Records shown:
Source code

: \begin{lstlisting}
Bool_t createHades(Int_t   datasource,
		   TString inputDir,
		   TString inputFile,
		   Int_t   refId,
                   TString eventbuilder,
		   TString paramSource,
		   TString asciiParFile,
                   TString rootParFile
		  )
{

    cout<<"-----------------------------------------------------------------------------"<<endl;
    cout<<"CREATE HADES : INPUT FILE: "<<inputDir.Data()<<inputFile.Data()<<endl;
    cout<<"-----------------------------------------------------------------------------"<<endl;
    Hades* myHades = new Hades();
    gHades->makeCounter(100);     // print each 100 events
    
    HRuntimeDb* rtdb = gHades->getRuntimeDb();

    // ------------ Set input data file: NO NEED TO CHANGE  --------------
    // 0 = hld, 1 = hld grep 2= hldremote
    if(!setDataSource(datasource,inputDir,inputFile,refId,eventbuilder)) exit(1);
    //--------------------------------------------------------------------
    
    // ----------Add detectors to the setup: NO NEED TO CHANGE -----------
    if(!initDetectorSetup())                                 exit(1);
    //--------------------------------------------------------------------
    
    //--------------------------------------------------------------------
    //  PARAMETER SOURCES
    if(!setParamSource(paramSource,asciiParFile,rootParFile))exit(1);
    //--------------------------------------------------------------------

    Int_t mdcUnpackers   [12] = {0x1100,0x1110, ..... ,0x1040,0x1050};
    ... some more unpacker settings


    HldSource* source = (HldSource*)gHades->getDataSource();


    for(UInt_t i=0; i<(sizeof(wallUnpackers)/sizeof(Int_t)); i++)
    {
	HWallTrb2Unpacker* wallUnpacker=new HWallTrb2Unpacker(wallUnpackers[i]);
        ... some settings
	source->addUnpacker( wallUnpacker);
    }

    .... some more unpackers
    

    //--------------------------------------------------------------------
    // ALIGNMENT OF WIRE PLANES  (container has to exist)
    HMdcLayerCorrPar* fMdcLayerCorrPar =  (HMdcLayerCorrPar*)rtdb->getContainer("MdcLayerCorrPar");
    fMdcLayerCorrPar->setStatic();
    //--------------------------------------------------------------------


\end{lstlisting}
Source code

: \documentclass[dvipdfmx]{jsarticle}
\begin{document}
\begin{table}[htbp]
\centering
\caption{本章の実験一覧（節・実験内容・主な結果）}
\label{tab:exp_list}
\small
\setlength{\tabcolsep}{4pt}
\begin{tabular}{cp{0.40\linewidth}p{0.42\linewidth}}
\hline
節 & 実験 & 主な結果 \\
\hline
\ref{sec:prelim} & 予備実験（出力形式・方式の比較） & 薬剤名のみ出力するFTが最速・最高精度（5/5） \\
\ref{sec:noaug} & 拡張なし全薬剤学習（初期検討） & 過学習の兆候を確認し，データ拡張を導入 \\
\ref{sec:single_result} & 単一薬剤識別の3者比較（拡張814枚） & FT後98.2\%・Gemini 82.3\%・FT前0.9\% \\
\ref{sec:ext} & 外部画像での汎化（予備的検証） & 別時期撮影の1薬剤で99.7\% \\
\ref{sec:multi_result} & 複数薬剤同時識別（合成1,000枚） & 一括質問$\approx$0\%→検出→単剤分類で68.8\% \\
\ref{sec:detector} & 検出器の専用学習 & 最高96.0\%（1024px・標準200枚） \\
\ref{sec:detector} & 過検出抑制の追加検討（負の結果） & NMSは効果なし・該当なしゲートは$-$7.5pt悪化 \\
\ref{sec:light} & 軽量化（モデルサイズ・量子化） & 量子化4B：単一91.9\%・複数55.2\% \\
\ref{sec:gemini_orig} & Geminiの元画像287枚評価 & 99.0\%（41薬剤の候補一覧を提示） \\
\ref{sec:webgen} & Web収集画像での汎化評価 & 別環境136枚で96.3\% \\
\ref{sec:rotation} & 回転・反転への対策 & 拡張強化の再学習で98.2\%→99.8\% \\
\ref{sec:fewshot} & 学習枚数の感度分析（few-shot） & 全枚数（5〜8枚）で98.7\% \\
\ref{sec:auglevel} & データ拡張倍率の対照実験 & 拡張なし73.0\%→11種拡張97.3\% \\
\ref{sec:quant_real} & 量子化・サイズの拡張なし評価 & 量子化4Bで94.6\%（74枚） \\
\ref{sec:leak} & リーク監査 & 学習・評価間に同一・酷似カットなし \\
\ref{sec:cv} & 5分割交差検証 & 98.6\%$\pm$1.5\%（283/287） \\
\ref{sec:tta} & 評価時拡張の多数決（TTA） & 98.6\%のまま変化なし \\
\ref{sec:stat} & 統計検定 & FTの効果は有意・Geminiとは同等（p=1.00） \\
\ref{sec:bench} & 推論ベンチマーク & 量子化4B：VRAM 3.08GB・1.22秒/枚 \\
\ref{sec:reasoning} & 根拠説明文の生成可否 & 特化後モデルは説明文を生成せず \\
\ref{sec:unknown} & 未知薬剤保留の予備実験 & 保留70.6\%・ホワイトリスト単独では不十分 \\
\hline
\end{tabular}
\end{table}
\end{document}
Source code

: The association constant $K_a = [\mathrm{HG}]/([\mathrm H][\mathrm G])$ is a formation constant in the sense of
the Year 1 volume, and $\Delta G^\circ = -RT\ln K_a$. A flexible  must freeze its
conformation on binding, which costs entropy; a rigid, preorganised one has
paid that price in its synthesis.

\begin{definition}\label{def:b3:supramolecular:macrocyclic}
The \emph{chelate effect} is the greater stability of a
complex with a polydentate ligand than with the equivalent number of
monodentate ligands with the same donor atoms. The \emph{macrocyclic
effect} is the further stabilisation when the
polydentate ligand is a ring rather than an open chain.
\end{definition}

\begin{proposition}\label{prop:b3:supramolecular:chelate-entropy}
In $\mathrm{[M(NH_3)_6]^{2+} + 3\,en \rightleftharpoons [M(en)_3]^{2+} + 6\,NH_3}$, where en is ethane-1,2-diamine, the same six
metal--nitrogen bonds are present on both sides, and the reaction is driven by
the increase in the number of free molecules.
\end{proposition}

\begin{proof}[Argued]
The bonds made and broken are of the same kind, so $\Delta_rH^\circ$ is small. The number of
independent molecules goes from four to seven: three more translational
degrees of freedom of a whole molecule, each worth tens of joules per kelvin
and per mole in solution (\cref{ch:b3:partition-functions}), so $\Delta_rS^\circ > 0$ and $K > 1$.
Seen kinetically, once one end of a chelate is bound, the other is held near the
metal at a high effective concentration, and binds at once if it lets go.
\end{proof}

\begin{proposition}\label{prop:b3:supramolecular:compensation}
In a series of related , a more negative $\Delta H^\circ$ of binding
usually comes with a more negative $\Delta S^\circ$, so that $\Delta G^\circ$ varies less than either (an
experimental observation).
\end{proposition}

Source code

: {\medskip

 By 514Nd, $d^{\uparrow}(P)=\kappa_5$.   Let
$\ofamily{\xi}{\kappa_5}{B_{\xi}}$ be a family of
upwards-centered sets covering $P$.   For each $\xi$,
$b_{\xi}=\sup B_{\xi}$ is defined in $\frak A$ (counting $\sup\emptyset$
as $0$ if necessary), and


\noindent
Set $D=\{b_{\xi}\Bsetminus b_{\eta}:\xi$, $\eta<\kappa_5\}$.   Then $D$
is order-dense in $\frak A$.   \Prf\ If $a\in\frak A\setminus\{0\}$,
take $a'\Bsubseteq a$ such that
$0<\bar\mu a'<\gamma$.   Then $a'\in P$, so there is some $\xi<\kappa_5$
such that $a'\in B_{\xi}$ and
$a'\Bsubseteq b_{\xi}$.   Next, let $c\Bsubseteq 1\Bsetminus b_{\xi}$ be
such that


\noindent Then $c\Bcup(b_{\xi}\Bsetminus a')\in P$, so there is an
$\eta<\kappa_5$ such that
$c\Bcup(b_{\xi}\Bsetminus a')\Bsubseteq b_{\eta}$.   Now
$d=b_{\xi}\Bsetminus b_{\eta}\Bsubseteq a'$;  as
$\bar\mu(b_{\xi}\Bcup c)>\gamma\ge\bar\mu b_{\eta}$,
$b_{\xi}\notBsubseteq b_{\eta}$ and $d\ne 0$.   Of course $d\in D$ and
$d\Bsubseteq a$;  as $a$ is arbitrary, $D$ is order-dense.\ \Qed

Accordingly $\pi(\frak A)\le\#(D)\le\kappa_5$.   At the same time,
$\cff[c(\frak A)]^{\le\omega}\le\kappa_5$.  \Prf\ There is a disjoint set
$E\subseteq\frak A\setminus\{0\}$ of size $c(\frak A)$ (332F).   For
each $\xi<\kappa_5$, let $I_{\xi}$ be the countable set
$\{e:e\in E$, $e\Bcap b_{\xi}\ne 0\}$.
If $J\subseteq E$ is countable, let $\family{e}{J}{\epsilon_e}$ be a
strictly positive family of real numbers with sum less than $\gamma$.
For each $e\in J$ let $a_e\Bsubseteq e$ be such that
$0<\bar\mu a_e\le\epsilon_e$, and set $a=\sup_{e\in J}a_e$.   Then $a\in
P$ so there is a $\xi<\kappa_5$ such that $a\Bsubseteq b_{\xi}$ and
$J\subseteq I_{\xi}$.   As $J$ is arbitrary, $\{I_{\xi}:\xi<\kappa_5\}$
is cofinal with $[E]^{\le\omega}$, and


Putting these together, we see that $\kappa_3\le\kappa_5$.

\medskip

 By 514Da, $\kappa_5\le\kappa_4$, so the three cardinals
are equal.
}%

Your instructions:
Search the records for the string "asciiParFile" and, wherever a line contains it, please copy that line.

Result of the task:
		   TString asciiParFile,
    if(!setParamSource(paramSource,asciiParFile,rootParFile))exit(1);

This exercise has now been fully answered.